## What to work on
Write out exactly the lines of the entries below, from the first through the line containing "Before starting this", and nothing beyond them.

## Materials provided

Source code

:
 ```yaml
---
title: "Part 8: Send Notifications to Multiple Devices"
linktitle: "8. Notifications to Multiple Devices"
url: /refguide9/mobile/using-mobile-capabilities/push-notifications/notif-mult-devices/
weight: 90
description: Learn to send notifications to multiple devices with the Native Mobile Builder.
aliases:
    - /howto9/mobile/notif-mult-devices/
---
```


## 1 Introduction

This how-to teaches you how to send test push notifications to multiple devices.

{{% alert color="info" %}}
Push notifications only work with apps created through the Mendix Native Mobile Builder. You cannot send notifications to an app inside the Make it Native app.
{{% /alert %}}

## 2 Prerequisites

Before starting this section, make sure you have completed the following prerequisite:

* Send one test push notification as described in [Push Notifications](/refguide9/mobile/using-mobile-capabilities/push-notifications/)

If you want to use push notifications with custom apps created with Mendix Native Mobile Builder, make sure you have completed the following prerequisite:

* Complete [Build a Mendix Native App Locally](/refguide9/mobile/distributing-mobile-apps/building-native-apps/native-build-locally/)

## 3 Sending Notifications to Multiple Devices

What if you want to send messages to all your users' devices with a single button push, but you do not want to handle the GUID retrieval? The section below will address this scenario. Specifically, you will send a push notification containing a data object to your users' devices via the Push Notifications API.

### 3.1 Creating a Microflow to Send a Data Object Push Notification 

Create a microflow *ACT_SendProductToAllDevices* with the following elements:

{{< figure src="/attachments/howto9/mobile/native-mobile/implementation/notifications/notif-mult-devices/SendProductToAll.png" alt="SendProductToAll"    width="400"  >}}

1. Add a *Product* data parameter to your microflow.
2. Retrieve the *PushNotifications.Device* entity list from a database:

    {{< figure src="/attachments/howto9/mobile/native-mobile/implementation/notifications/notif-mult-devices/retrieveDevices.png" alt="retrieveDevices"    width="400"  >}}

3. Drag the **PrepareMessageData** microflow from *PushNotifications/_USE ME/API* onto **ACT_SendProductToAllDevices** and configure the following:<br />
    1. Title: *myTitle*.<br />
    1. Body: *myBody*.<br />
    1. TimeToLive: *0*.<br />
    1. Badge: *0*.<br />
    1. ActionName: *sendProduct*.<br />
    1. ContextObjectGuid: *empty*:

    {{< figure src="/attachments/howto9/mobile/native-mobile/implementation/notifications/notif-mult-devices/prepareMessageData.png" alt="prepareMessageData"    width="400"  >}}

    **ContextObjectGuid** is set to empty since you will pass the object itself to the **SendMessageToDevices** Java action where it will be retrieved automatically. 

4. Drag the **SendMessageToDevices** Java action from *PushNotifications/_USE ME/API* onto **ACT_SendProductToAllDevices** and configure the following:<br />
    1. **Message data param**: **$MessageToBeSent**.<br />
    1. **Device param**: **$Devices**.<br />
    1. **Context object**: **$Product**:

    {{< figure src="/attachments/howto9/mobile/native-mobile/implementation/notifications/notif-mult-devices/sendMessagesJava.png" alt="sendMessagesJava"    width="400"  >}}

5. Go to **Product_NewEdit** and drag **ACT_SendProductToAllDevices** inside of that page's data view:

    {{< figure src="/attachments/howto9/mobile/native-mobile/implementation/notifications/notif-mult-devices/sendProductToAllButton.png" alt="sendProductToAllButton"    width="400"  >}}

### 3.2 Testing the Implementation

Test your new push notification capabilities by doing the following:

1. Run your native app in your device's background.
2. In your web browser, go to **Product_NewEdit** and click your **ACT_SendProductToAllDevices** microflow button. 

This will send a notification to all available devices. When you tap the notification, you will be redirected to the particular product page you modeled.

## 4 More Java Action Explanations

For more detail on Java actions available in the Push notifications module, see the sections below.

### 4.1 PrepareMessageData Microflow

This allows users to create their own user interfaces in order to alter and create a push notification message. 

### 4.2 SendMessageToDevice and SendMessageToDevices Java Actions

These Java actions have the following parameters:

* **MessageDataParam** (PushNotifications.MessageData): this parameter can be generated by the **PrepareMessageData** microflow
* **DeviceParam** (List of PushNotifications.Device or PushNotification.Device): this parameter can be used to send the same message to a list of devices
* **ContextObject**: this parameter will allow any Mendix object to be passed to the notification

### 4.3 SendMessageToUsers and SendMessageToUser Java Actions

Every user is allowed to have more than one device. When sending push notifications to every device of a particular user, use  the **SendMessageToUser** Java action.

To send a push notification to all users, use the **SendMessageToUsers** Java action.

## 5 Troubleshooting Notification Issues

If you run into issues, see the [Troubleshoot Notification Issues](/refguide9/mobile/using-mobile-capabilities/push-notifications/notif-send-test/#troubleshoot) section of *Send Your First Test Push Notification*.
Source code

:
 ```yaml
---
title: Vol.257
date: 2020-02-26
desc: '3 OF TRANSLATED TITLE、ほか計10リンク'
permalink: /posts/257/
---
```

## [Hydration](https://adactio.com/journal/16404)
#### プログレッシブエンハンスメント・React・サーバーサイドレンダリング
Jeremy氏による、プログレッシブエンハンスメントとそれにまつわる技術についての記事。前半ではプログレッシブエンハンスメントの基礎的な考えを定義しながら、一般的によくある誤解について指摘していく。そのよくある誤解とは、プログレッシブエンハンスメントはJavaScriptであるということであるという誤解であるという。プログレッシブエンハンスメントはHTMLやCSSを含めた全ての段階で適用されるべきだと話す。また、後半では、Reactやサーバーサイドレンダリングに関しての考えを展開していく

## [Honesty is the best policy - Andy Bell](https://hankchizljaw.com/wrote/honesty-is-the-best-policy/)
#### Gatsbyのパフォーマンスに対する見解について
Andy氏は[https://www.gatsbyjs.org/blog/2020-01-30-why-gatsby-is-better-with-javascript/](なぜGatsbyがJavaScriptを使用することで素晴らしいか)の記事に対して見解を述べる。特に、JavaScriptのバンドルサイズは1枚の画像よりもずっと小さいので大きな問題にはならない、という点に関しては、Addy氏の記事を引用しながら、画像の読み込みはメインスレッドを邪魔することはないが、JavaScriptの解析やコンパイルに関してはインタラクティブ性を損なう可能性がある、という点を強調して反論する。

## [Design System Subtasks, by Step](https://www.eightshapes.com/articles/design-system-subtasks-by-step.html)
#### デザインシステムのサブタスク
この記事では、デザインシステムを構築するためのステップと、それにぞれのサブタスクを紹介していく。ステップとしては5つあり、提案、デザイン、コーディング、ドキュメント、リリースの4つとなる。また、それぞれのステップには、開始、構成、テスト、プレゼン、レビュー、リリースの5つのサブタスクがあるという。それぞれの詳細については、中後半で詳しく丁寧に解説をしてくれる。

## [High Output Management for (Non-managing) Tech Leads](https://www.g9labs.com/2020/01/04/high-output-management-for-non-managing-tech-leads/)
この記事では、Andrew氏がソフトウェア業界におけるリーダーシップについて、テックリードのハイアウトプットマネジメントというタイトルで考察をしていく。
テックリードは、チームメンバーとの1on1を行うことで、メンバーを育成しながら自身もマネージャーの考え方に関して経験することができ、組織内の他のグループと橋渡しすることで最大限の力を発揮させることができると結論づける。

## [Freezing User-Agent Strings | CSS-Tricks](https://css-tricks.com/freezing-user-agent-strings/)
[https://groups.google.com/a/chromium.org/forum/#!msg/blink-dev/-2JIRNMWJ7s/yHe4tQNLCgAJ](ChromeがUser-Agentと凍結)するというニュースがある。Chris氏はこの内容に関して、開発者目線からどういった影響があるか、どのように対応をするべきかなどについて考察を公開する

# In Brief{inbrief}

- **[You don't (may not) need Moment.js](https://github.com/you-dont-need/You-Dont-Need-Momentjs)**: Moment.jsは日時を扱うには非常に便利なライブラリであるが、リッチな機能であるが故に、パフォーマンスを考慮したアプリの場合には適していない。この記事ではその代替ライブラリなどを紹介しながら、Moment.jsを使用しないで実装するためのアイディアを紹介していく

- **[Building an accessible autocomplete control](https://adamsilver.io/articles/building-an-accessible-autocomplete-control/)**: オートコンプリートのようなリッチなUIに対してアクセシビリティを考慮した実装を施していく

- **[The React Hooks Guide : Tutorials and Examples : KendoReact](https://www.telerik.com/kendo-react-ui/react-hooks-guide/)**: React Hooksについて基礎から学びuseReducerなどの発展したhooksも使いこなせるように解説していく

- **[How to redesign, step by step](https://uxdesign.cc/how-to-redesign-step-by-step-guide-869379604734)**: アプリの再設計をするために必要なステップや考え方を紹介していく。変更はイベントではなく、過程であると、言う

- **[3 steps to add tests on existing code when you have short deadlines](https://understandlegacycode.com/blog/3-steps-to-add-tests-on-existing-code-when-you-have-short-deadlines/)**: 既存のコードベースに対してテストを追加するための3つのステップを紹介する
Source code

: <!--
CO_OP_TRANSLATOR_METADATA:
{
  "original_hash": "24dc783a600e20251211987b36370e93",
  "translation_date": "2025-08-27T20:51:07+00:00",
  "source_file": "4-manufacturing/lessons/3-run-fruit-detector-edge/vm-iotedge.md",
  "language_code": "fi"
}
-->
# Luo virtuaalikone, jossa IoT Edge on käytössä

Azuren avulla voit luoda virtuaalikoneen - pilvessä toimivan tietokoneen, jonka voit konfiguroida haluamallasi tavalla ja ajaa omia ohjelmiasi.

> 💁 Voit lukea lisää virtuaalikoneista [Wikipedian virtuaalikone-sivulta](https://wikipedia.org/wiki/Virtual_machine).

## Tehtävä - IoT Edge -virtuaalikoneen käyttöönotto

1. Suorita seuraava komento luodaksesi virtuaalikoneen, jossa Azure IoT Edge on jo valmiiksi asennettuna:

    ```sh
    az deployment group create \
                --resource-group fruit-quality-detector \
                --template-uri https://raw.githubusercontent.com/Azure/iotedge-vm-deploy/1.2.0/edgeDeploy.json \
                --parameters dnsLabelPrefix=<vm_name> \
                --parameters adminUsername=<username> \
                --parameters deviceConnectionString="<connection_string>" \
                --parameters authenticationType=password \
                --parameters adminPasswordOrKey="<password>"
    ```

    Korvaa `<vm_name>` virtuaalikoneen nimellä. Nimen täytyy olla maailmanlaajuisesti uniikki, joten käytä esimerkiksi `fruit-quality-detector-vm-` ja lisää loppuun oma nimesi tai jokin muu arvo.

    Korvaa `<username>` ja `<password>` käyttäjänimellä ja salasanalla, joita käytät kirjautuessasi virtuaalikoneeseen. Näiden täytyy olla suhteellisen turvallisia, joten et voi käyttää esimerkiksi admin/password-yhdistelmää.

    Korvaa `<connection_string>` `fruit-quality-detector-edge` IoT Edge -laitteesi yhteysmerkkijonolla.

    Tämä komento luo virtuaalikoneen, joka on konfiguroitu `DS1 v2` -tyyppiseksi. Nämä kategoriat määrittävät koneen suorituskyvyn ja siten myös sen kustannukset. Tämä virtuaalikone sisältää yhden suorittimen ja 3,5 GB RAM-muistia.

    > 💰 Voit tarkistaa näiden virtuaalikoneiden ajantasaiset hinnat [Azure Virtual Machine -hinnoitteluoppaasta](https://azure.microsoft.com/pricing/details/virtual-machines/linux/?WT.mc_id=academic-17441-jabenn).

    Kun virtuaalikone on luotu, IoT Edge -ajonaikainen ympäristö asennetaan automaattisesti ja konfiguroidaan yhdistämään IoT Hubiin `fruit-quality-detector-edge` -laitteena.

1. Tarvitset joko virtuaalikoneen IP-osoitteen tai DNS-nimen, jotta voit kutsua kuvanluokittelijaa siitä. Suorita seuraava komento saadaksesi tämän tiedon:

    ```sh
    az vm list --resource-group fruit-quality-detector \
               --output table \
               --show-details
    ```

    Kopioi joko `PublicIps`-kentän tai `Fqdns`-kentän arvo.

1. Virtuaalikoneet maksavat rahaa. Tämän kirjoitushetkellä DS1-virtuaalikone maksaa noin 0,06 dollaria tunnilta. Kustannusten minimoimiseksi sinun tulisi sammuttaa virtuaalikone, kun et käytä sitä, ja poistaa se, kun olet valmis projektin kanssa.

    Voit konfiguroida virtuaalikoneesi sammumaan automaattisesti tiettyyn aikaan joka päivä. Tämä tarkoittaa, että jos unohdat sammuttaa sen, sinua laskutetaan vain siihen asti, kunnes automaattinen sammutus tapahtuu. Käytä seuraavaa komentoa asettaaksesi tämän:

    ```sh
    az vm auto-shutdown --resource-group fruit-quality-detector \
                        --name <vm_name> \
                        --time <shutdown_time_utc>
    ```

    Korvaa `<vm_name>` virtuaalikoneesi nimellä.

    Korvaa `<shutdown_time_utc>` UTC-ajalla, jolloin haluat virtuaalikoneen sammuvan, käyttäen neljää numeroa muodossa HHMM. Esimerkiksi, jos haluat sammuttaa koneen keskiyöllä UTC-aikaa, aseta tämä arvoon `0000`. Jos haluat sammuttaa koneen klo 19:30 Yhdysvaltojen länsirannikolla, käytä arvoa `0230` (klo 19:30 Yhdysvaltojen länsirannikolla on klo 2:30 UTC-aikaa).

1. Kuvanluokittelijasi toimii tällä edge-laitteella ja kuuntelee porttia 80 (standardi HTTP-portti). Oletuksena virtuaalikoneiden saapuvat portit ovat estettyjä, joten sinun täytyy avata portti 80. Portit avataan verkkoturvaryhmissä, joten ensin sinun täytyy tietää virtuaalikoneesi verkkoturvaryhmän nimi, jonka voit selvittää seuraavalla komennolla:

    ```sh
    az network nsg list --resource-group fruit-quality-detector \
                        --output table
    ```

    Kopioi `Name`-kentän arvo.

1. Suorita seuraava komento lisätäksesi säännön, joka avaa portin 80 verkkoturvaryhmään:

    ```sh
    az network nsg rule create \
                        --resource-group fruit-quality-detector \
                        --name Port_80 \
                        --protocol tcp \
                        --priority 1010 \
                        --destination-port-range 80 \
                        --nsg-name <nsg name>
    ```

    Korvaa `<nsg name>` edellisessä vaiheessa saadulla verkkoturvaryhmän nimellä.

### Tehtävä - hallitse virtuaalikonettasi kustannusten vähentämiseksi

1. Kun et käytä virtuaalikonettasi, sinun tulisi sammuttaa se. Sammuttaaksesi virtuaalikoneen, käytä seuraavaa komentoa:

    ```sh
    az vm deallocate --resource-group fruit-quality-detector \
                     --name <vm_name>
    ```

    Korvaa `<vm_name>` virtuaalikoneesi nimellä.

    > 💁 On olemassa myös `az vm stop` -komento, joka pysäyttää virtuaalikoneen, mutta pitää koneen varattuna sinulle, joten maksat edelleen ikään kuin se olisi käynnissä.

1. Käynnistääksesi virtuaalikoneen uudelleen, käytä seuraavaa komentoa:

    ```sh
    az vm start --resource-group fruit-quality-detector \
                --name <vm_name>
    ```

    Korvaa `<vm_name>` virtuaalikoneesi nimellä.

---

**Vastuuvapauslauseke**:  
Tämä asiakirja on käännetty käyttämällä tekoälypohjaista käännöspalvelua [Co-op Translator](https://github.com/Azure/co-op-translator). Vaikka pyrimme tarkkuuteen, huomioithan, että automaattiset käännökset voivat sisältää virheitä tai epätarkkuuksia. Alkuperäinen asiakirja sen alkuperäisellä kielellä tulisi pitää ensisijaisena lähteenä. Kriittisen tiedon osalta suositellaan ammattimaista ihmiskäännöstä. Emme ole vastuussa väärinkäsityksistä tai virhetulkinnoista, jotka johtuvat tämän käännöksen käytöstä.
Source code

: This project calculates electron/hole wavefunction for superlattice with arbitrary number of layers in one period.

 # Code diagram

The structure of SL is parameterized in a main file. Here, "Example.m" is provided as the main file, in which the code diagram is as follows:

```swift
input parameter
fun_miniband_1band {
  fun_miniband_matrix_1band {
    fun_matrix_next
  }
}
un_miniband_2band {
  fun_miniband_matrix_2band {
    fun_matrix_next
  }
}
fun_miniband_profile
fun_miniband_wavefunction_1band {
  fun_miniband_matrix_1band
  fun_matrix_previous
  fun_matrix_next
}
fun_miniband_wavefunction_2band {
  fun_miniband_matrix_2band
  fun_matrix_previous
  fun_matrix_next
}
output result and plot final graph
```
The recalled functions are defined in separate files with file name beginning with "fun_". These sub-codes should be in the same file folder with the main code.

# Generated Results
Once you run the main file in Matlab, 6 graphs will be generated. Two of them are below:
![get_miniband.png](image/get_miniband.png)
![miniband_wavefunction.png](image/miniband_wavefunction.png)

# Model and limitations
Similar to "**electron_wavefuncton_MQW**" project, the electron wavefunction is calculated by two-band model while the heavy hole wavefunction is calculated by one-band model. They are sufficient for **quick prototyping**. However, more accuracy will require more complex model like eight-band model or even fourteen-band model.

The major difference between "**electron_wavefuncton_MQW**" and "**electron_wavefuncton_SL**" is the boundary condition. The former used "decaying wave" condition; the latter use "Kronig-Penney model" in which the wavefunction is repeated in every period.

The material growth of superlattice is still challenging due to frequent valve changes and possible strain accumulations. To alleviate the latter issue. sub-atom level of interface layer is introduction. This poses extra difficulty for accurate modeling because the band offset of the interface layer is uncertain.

## Result for this exercise
Source code

:
 ```yaml
---
title: "Part 8: Send Notifications to Multiple Devices"
linktitle: "8. Notifications to Multiple Devices"
url: /refguide9/mobile/using-mobile-capabilities/push-notifications/notif-mult-devices/
weight: 90
description: Learn to send notifications to multiple devices with the Native Mobile Builder.
aliases:
    - /howto9/mobile/notif-mult-devices/
---
```


## 1 Introduction

This how-to teaches you how to send test push notifications to multiple devices.

{{% alert color="info" %}}
Push notifications only work with apps created through the Mendix Native Mobile Builder. You cannot send notifications to an app inside the Make it Native app.
{{% /alert %}}

## 2 Prerequisites

Before starting this section, make sure you have completed the following prerequisite:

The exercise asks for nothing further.